* [Directions for this task]: Repeat every entry exactly as it appears.

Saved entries
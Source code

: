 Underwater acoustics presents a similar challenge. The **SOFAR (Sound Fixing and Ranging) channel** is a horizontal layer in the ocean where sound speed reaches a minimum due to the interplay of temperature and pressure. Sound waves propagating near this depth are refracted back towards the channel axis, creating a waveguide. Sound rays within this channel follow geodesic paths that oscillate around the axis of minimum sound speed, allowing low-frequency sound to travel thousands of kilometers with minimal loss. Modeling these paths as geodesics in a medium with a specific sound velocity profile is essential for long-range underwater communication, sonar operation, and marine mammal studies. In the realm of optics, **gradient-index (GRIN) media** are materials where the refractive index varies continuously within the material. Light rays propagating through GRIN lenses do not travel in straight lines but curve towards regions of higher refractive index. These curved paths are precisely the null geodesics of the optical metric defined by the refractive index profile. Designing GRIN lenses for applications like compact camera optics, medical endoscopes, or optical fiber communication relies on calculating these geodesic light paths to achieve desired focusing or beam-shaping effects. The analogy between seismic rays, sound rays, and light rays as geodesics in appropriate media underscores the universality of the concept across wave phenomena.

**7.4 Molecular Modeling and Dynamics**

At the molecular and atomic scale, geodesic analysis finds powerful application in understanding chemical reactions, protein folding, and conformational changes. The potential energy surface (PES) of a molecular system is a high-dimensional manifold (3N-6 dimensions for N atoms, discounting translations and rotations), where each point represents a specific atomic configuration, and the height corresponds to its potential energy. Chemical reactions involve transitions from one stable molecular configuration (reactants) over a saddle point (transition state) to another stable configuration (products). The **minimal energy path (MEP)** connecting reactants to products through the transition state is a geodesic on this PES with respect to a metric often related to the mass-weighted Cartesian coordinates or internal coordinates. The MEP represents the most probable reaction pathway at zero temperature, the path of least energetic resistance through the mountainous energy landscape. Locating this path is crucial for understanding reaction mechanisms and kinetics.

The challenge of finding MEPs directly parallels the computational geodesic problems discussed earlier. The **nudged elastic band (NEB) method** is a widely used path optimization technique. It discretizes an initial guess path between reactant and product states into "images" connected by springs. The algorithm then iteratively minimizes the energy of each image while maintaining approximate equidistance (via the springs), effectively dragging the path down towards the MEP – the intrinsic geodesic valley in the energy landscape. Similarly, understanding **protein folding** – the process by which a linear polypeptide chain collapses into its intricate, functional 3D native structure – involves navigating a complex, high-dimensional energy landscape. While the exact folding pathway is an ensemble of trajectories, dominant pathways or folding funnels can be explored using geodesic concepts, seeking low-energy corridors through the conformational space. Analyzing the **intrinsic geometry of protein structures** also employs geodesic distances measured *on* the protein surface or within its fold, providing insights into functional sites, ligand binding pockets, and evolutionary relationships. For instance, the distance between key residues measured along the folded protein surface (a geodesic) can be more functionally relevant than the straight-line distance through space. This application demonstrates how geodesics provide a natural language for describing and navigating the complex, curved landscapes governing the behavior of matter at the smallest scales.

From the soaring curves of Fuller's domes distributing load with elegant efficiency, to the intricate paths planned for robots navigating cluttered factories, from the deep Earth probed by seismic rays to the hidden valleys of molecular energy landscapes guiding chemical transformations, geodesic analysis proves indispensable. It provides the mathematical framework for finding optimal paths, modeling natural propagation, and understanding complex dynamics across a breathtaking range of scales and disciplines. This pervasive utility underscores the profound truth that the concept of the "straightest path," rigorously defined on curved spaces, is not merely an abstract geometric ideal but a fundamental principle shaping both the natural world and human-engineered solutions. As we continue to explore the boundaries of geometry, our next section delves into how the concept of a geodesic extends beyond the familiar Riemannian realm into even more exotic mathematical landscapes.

* [Result of the task]:
Source code

: Underwater acoustics presents a similar challenge. The **SOFAR (Sound Fixing and Ranging) channel** is a horizontal layer in the ocean where sound speed reaches a minimum due to the interplay of temperature and pressure. Sound waves propagating near this depth are refracted back towards the channel axis, creating a waveguide. Sound rays within this channel follow geodesic paths that oscillate around the axis of minimum sound speed, allowing low-frequency sound to travel thousands of kilometers with minimal loss. Modeling these paths as geodesics in a medium with a specific sound velocity profile is essential for long-range underwater communication, sonar operation, and marine mammal studies. In the realm of optics, **gradient-index (GRIN) media** are materials where the refractive index varies continuously within the material. Light rays propagating through GRIN lenses do not travel in straight lines but curve towards regions of higher refractive index. These curved paths are precisely the null geodesics of the optical metric defined by the refractive index profile. Designing GRIN lenses for applications like compact camera optics, medical endoscopes, or optical fiber communication relies on calculating these geodesic light paths to achieve desired focusing or beam-shaping effects. The analogy between seismic rays, sound rays, and light rays as geodesics in appropriate media underscores the universality of the concept across wave phenomena.

**7.4 Molecular Modeling and Dynamics**

At the molecular and atomic scale, geodesic analysis finds powerful application in understanding chemical reactions, protein folding, and conformational changes. The potential energy surface (PES) of a molecular system is a high-dimensional manifold (3N-6 dimensions for N atoms, discounting translations and rotations), where each point represents a specific atomic configuration, and the height corresponds to its potential energy. Chemical reactions involve transitions from one stable molecular configuration (reactants) over a saddle point (transition state) to another stable configuration (products). The **minimal energy path (MEP)** connecting reactants to products through the transition state is a geodesic on this PES with respect to a metric often related to the mass-weighted Cartesian coordinates or internal coordinates. The MEP represents the most probable reaction pathway at zero temperature, the path of least energetic resistance through the mountainous energy landscape. Locating this path is crucial for understanding reaction mechanisms and kinetics.

The challenge of finding MEPs directly parallels the computational geodesic problems discussed earlier. The **nudged elastic band (NEB) method** is a widely used path optimization technique. It discretizes an initial guess path between reactant and product states into "images" connected by springs. The algorithm then iteratively minimizes the energy of each image while maintaining approximate equidistance (via the springs), effectively dragging the path down towards the MEP – the intrinsic geodesic valley in the energy landscape. Similarly, understanding **protein folding** – the process by which a linear polypeptide chain collapses into its intricate, functional 3D native structure – involves navigating a complex, high-dimensional energy landscape. While the exact folding pathway is an ensemble of trajectories, dominant pathways or folding funnels can be explored using geodesic concepts, seeking low-energy corridors through the conformational space. Analyzing the **intrinsic geometry of protein structures** also employs geodesic distances measured *on* the protein surface or within its fold, providing insights into functional sites, ligand binding pockets, and evolutionary relationships. For instance, the distance between key residues measured along the folded protein surface (a geodesic) can be more functionally relevant than the straight-line distance through space. This application demonstrates how geodesics provide a natural language for describing and navigating the complex, curved landscapes governing the behavior of matter at the smallest scales.

From the soaring curves of Fuller's domes distributing load with elegant efficiency, to the intricate paths planned for robots navigating cluttered factories, from the deep Earth probed by seismic rays to the hidden valleys of molecular energy landscapes guiding chemical transformations, geodesic analysis proves indispensable. It provides the mathematical framework for finding optimal paths, modeling natural propagation, and understanding complex dynamics across a breathtaking range of scales and disciplines. This pervasive utility underscores the profound truth that the concept of the "straightest path," rigorously defined on curved spaces, is not merely an abstract geometric ideal but a fundamental principle shaping both the natural world and human-engineered solutions. As we continue to explore the boundaries of geometry, our next section delves into how the concept of a geodesic extends beyond the familiar Riemannian realm into even more exotic mathematical landscapes.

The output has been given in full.